WHAT THE TASK REQUIRES :: Print nothing except the lines of the listing below from the line with "el acto de aplicar" to the line with "contexto y el", each exactly as written, both ends included.

PROVIDED RECORDS ::
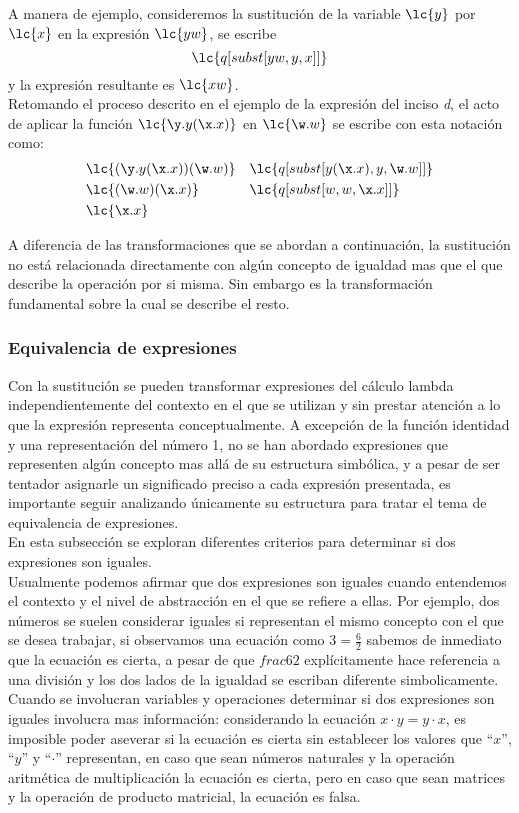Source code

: A manera de ejemplo, consideremos la sustitución de la variable \(\lc{y}\) por \(\lc{x}\)
en la expresión \(\lc{y w}\), se escribe \[\lc{q[subst[y w, y, x]]}\]  y la
expresión resultante es \(\lc{x w}\). \\

Retomando el proceso descrito en el ejemplo de la expresión del inciso \emph{d},
el acto de aplicar la función \(\lc{\y.y(\x.x)}\) en \(\lc{\w.w}\) se escribe
con esta notación como:
\begin{align*} 
  &\lc{(\y.y(\x.x))(\w.w)} & &\lc{q[subst[y(\x.x), y, \w.w]]} \\
  &\lc{(\w.w)(\x.x)} & &\lc{q[subst[w,w,\x.x]]} \\
  &\lc{\x.x} & &
\end{align*}

A diferencia de las transformaciones que se abordan a continuación, la
sustitución no está relacionada directamente con algún concepto de igualdad mas
que el que describe la operación por si misma. Sin embargo es la transformación
fundamental sobre la cual se describe el resto. \\

\subsubsection{Equivalencia de expresiones}

Con la sustitución se pueden transformar expresiones del cálculo lambda
independientemente del contexto en el que se utilizan y sin prestar atención a
lo que la expresión representa conceptualmente. A excepción de la función
identidad y una representación del número 1, no se han abordado expresiones que
representen algún concepto mas allá de su estructura simbólica, y a pesar de ser
tentador asignarle un significado preciso a cada expresión presentada, es
importante seguir analizando únicamente su estructura para tratar el tema de
equivalencia de expresiones. \\

En esta subsección se exploran diferentes criterios para determinar si dos
expresiones son iguales. \\

Usualmente podemos afirmar que dos expresiones son iguales cuando entendemos el
contexto y el nivel de abstracción en el que se refiere a ellas. Por ejemplo,
dos números se suelen considerar iguales si representan el mismo concepto con el
que se desea trabajar, si observamos una ecuación como \(3=\frac{6}{2}\) sabemos
de inmediato que la ecuación es cierta, a pesar de que \(frac{6}{2}\)
explícitamente hace referencia a una división y los dos lados de la igualdad se
escriban diferente simbolicamente. Cuando se involucran variables y operaciones
determinar si dos expresiones son iguales involucra mas información:
considerando la ecuación \(x\cdot y=y\cdot x\), es imposible poder aseverar si
la ecuación es cierta sin establecer los valores que ``\(x\)'', ``\(y\)'' y
``\(\cdot\)'' representan, en caso que sean números naturales y la operación
aritmética de multiplicación la ecuación es cierta, pero en caso que sean
matrices y la operación de producto matricial, la ecuación es falsa. \\

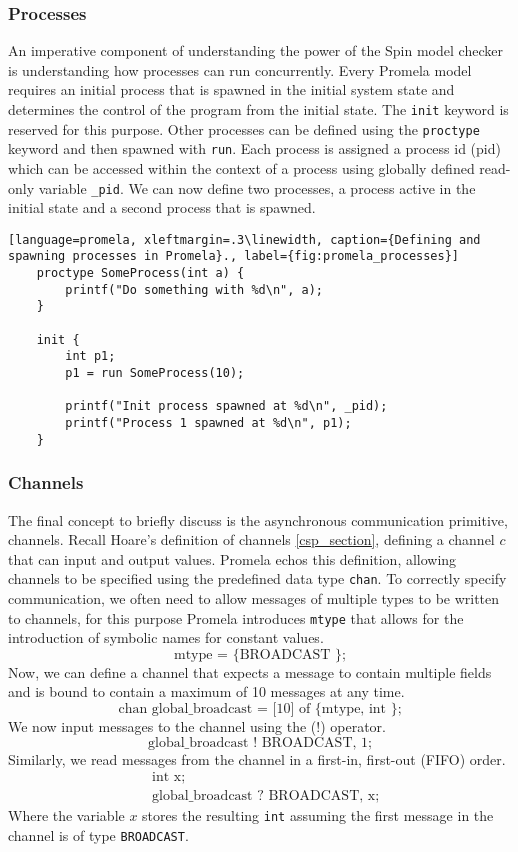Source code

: \subsubsection[]{Processes}
An imperative component of understanding the power of the Spin model checker is understanding how processes can run concurrently. Every Promela model requires an initial process that is spawned in the initial system state and determines the control of the program from the initial state. The \texttt{init} keyword is reserved for this purpose. Other processes can be defined using the \texttt{proctype} keyword and then spawned with \texttt{run}. Each process is assigned a process id (pid) which can be accessed within the context of a process using globally defined read-only variable \texttt{\_pid}. We can now define two processes, a process active in the initial state and a second process that is spawned.
\begin{lstlisting}[language=promela, xleftmargin=.3\linewidth, caption={Defining and spawning processes in Promela}., label={fig:promela_processes}]
    proctype SomeProcess(int a) {
        printf("Do something with %d\n", a);
    }
    
    init {
        int p1;
        p1 = run SomeProcess(10);

        printf("Init process spawned at %d\n", _pid);
        printf("Process 1 spawned at %d\n", p1);
    }
\end{lstlisting}

\subsubsection[]{Channels}
The final concept to briefly discuss is the asynchronous communication primitive, channels. Recall Hoare's definition of channels \ref{csp_section}, defining a channel $c$ that can input and output values. Promela echos this definition, allowing channels to be specified using the predefined data type \texttt{chan}. To correctly specify communication, we often need to allow messages of multiple types to be written to channels, for this purpose Promela introduces \texttt{mtype} that allows for the introduction of symbolic names for constant values.
\[
\text{mtype = \{ BROADCAST \};}
\]
Now, we can define a channel that expects a message to contain multiple fields and is bound to contain a maximum of 10 messages at any time.
\[
\text{chan global\_broadcast = [10] of \{ mtype, int \};}
\]
We now input messages to the channel using the (!) operator.
\[
\text{global\_broadcast ! BROADCAST, 1;}
\]
Similarly, we read messages from the channel in a first-in, first-out (FIFO) order.
\[
\begin{aligned}
& \text{int x;} \\
& \text{global\_broadcast ? BROADCAST, x;}
\end{aligned}
\]
Where the variable $x$ stores the resulting \texttt{int} assuming the first message in the channel is of type \texttt{BROADCAST}.
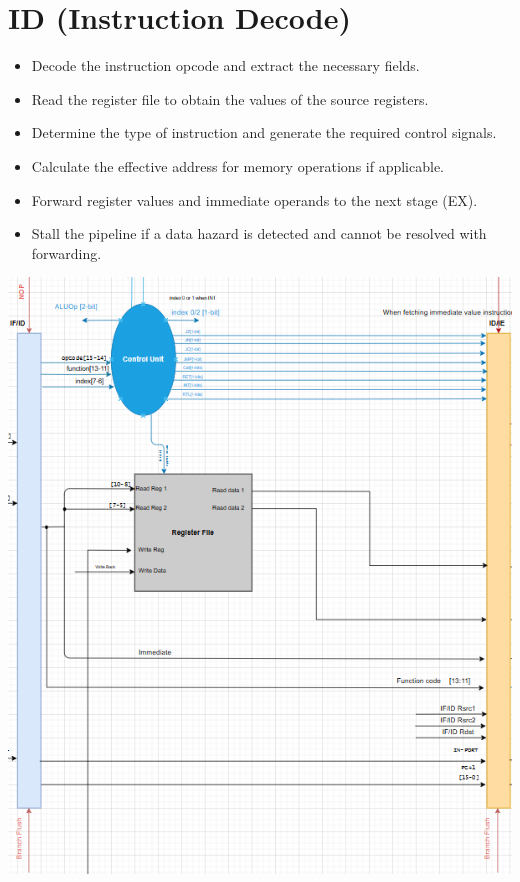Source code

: \documentclass{report}
\begin{document}
\section*{ID (Instruction Decode)}
\begin{minipage}{0.6\textwidth}
\begin{itemize}
    \item Decode the instruction opcode and extract the necessary fields.
    \item Read the register file to obtain the values of the source registers.
    \item Determine the type of instruction and generate the required control signals.
    \item Calculate the effective address for memory operations if applicable.
    \item Forward register values and immediate operands to the next stage (EX).
    \item Stall the pipeline if a data hazard is detected and cannot be resolved with forwarding.
\end{itemize}
\end{minipage}
\hspace{1cm}
\begin{minipage}{0.35\textwidth}
\begin{center}
    \includegraphics[width=\textwidth]{./assets/ID.png}
\end{center}
\end{minipage}
\end{document}
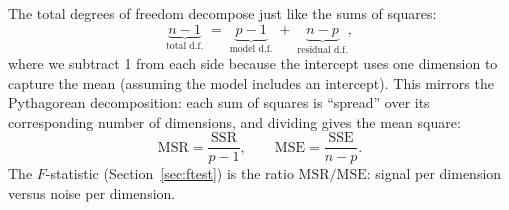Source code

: \begin{remark}
The total degrees of freedom decompose just like the sums of squares:
\[
  \underbrace{n-1}_{\text{total d.f.}}
  \;=\;
  \underbrace{p-1}_{\text{model d.f.}}
  \;+\;
  \underbrace{n-p}_{\text{residual d.f.}},
\]
where we subtract 1 from each side because the intercept uses one dimension
to capture the mean (assuming the model includes an intercept).
This mirrors the Pythagorean decomposition: each sum of squares is
``spread'' over its corresponding number of dimensions, and dividing gives
the mean square:
\[
  \text{MSR} = \frac{\text{SSR}}{p-1},
  \qquad
  \text{MSE} = \frac{\text{SSE}}{n-p}.
\]
The $F$-statistic (Section~\ref{sec:ftest}) is the ratio $\text{MSR}/\text{MSE}$:
signal per dimension versus noise per dimension.
\end{remark}
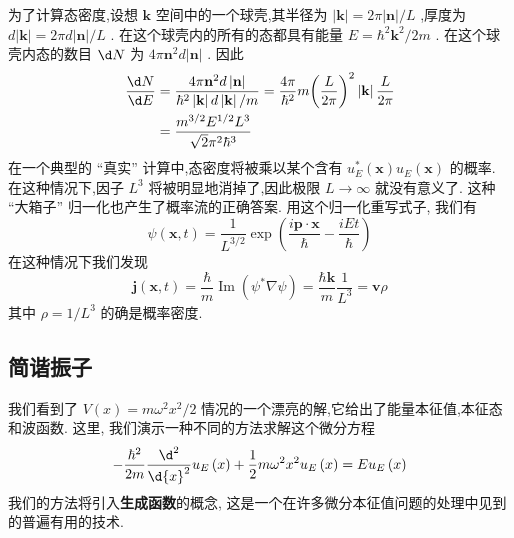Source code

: \documentclass[lang=cn,newtx,10pt,scheme=chinese,thmcnt=section]{elegantbook}
\begin{document}
为了计算态密度,设想 $\mathbf{k}$ 空间中的一个球壳,其半径为 $\left| \mathbf{k}\right| = {2\pi }\left| \mathbf{n}\right| /L$ ,厚度为 $d\left| \mathbf{k}\right| = {2\pi d}\left| \mathbf{n}\right| /L$ . 在这个球壳内的所有的态都具有能量 $E = {\hbar }^{2}{\mathbf{k}}^{2}/{2m}$ . 在这个球壳内态的数目 ${\d N}$ 为 ${4\pi }{\mathbf{n}}^{2}d\left| \mathbf{n}\right|$ . 因此
\begin{equation}
	\begin{aligned}
		\frac{\d N}{\d E} &= \frac{{4\pi }{\mathbf{n}}^{2}d\left| \mathbf{n}\right| }{{\hbar }^{2}\left| \mathbf{k}\right| d\left| \mathbf{k}\right| /m} = \frac{4\pi }{{\hbar }^{2}}m{\left( \frac{L}{2\pi }\right) }^{2}\left| \mathbf{k}\right| \frac{L}{2\pi }\\
		&= \frac{{m}^{3/2}{E}^{1/2}{L}^{3}}{\sqrt{2}{\pi }^{2}{\hbar }^{3}}
	\end{aligned}
\end{equation}
在一个典型的 “真实” 计算中,态密度将被乘以某个含有 ${u}_{E}^{ * }\left( \mathbf{x}\right) {u}_{E}\left( \mathbf{x}\right)$ 的概率. 在这种情况下,因子 ${L}^{3}$ 将被明显地消掉了,因此极限 $L \rightarrow \infty$ 就没有意义了. 这种 “大箱子” 归一化也产生了概率流的正确答案. 用这个归一化重写式子, 我们有
\begin{equation}
	\psi \left( {\mathbf{x}, t}\right) = \frac{1}{{L}^{3/2}}\exp \left( {\frac{i\mathbf{p} \cdot \mathbf{x}}{\hbar } - \frac{iEt}{\hbar }}\right)
\end{equation}
在这种情况下我们发现
\begin{equation}
	\mathbf{j}\left( {\mathbf{x}, t}\right) = \frac{\hbar }{m}\operatorname{Im}\left( {{\psi }^{ * }\nabla \psi }\right) = \frac{\hbar \mathbf{k}}{m}\frac{1}{{L}^{3}} = \mathbf{v}\rho
\end{equation}
其中 $\rho = 1/{L}^{3}$ 的确是概率密度.
\subsection*{简谐振子}
我们看到了 $V\left( x\right) = m{\omega }^{2}{x}^{2}/2$ 情况的一个漂亮的解,它给出了能量本征值,本征态和波函数. 这里, 我们演示一种不同的方法求解这个微分方程
\begin{equation}
	- \frac{{\hbar }^{2}}{2m}\frac{{\d}^{2}}{\d {x}^{2}}{u}_{E}\left( x\right) + \frac{1}{2}m{\omega }^{2}{x}^{2}{u}_{E}\left( x\right) = E{u}_{E}\left( x\right)
\end{equation}
我们的方法将引入\textbf{生成函数}的概念, 这是一个在许多微分本征值问题的处理中见到的普遍有用的技术.
\end{document}
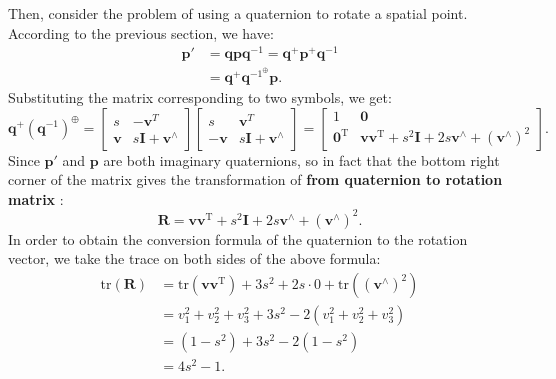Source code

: Then, consider the problem of using a quaternion to rotate a spatial point. According to the previous section, we have:
\begin{equation}
	\begin{split}
		\mathbf{p}' &= \mathbf{q} \mathbf{p} \mathbf{q}^{-1} = \mathbf{q}^+ \mathbf{p}^+ \mathbf{q}^{ -1} \\
		&= \mathbf{q}^+ \mathbf{q}^{{-1}^{\oplus}} \mathbf{p}.
	\end{split}
\end{equation}
Substituting the matrix corresponding to two symbols, we get:
\begin{equation}\label{eq:quaternion-to-rotation-matrix-derive}
	{\mathbf{q}^ + }{\left( {{\mathbf{q}^{ - 1}}} \right)^ \oplus } = \left[ \begin{array}{*{20}{c }}
		s&-\mathbf{v}^T\\
		\mathbf{v}&s\mathbf{I}+\mathbf{v}^\wedge
	\end{array} \right]\left[\begin{array}{*{20}{c}}
		s&{\mathbf{v} ^T}\\
		{ - \mathbf{v} }&{s\mathbf{I} + \mathbf{v} ^ \wedge }
	\end{array} \right] = \left[ \begin{array}{*{20}{c}}
		1&\mathbf{0} \\
		\mathbf{0}^\mathrm{T}&\mathbf{v}\mathbf{v}^\mathrm{T} + {s^2} \mathbf{I} + 2s\mathbf{v} ^ \wedge + {(\mathbf{v} ^ \wedge)}^2
	\end{array} \right].
\end{equation}
Since $\mathbf{p}'$ and $\mathbf{p}$ are both imaginary quaternions, so in fact that the bottom right corner of the matrix gives the transformation of \textbf{from quaternion to rotation matrix} :
\begin{equation}
	\mathbf{R} = \mathbf{v} \mathbf{v}^\mathrm{T} + {s^2} \mathbf{I} + 2s\mathbf{v} ^ \wedge + {(\mathbf{v } ^ \wedge)}^2.
\end{equation}
In order to obtain the conversion formula of the quaternion to the rotation vector, we take the trace on both sides of the above formula:
\begin{equation}
	\begin{aligned}
		\mathrm{tr}(\mathbf{R}) &= \mathrm{tr}(\mathbf{v}\mathbf{v}^\mathrm{T}) + 3s^2 + 2s \cdot 0 + \mathrm{tr }((\mathbf{v}^\wedge)^2) \\
		&= v_1^2+v_2^2+v_3^2 + 3s^2 - 2(v_1^2+v_2^2+v_3^2) \\
		&= (1-s^2) + 3s^2 -2(1-s^2)\\
		&= 4s^2 -1.
	\end{aligned}
\end{equation}
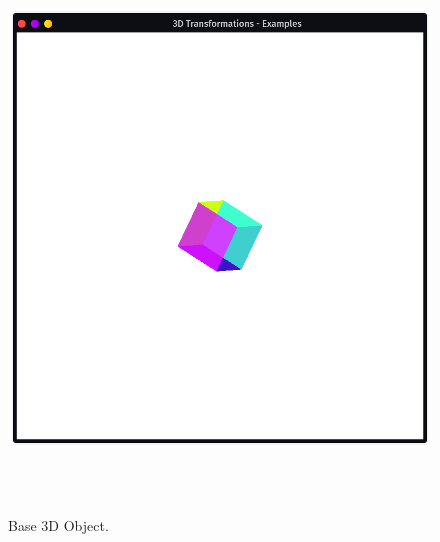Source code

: \documentclass[12pt, a4]{article}
\begin{document}
\subsection*{}
\begin{figure}[h]
\centering
\caption{Base 3D Object.}
\includegraphics[height=15cm, width=15cm]{Outputs/Output-0.png}
\end{figure}

\newpage
\end{document}

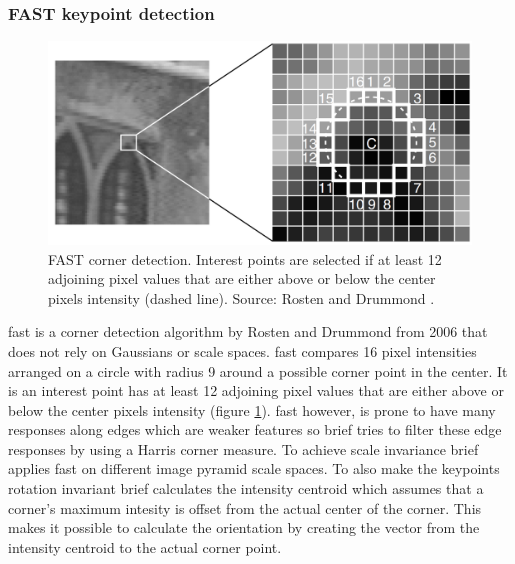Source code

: \subsubsection*{FAST keypoint detection}
\begin{figure}[ht]
	\centering
	\includegraphics[scale=0.3]{figures/theoryFAST_corners}
	\caption{FAST corner detection. Interest points are selected if at least 12 adjoining pixel values that are either above or below the center pixels intensity {(dashed line)}. Source: Rosten and Drummond \cite{Rosten}.}
	\label{fig:fastCorners}
\end{figure}
\gls{fast} is a corner detection algorithm by Rosten and Drummond from 2006 that does not rely on Gaussians or scale spaces. \gls{fast} compares 16 pixel intensities arranged on a circle with radius 9 around a possible corner point in the center. It is an interest point has at least 12 adjoining pixel values that are either above or below the center pixels intensity {(figure \ref{fig:fastCorners})}. \gls{fast} however, is prone to have many responses along edges which are weaker features so \gls{brief} tries to filter these edge responses by using a Harris corner measure. To achieve scale invariance \gls{brief} applies \gls{fast} on different image pyramid scale spaces. To also make the keypoints rotation invariant \gls{brief} calculates the intensity centroid which assumes that a corner's maximum intesity is offset from the actual center of the corner. This makes it possible to calculate the orientation by creating the vector from the intensity centroid to the actual corner point.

TASK RESPONSE ::
el acto de aplicar la función \(\lc{\y.y(\x.x)}\) en \(\lc{\w.w}\) se escribe
con esta notación como:
\begin{align*} 
  &\lc{(\y.y(\x.x))(\w.w)} & &\lc{q[subst[y(\x.x), y, \w.w]]} \\
  &\lc{(\w.w)(\x.x)} & &\lc{q[subst[w,w,\x.x]]} \\
  &\lc{\x.x} & &
\end{align*}

A diferencia de las transformaciones que se abordan a continuación, la
sustitución no está relacionada directamente con algún concepto de igualdad mas
que el que describe la operación por si misma. Sin embargo es la transformación
fundamental sobre la cual se describe el resto. \\

\subsubsection{Equivalencia de expresiones}

Con la sustitución se pueden transformar expresiones del cálculo lambda
independientemente del contexto en el que se utilizan y sin prestar atención a
lo que la expresión representa conceptualmente. A excepción de la función
identidad y una representación del número 1, no se han abordado expresiones que
representen algún concepto mas allá de su estructura simbólica, y a pesar de ser
tentador asignarle un significado preciso a cada expresión presentada, es
importante seguir analizando únicamente su estructura para tratar el tema de
equivalencia de expresiones. \\

En esta subsección se exploran diferentes criterios para determinar si dos
expresiones son iguales. \\

Usualmente podemos afirmar que dos expresiones son iguales cuando entendemos el
contexto y el nivel de abstracción en el que se refiere a ellas. Por ejemplo,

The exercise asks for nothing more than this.